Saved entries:
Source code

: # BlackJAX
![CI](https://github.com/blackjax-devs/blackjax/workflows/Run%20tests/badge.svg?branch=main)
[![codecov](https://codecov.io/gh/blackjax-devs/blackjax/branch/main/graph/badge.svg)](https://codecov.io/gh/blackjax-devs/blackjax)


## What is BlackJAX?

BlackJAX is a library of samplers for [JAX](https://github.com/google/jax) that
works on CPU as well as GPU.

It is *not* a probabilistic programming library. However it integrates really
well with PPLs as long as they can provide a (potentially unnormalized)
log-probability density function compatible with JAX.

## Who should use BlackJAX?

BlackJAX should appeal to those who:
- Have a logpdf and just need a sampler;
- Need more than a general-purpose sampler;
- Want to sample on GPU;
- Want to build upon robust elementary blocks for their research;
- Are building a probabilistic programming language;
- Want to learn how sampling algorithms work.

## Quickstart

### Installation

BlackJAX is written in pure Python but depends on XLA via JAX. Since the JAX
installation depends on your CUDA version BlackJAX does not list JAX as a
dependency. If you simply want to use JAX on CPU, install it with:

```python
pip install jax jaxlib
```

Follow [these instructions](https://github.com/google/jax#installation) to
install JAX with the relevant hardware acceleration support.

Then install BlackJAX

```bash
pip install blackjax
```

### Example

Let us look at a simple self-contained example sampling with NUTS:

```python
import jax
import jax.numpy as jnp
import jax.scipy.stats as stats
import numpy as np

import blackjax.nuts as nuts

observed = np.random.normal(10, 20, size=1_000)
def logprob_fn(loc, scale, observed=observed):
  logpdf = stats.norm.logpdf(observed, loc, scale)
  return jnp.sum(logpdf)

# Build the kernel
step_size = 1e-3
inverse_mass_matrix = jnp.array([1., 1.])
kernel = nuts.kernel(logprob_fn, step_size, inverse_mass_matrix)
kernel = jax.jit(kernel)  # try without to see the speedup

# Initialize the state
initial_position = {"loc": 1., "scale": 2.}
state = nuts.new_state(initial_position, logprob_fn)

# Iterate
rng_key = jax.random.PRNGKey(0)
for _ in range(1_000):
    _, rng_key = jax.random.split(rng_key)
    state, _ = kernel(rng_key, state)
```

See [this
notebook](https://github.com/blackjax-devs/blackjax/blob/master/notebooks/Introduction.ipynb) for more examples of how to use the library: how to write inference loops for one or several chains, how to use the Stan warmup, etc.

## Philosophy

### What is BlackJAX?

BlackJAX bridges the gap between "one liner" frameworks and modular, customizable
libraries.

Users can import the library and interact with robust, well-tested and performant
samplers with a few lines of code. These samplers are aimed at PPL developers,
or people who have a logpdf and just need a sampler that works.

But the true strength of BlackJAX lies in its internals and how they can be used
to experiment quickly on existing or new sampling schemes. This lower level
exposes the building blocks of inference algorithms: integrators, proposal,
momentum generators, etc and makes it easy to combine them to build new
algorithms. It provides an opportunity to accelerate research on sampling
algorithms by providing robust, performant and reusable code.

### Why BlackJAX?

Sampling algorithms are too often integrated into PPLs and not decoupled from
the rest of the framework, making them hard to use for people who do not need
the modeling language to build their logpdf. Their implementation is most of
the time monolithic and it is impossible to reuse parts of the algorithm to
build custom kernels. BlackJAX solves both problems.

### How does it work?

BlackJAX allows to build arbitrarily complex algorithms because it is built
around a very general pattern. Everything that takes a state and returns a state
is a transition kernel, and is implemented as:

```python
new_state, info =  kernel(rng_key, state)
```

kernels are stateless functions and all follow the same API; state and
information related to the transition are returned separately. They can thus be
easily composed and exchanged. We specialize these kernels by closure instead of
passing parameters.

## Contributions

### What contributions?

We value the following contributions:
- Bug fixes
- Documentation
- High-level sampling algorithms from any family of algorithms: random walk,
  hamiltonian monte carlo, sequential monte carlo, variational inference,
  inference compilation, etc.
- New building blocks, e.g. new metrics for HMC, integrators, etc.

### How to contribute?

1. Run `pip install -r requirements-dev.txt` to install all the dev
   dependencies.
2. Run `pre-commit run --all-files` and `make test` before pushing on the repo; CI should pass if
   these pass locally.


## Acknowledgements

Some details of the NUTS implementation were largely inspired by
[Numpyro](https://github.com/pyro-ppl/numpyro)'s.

* HOW TO COMPLETE THIS TASK
Restate the records above verbatim up to and including the line containing "works on CPU as well as GPU.".

* TASK RESPONSE
Source code

: # BlackJAX
![CI](https://github.com/blackjax-devs/blackjax/workflows/Run%20tests/badge.svg?branch=main)
[![codecov](https://codecov.io/gh/blackjax-devs/blackjax/branch/main/graph/badge.svg)](https://codecov.io/gh/blackjax-devs/blackjax)


## What is BlackJAX?

BlackJAX is a library of samplers for [JAX](https://github.com/google/jax) that
works on CPU as well as GPU.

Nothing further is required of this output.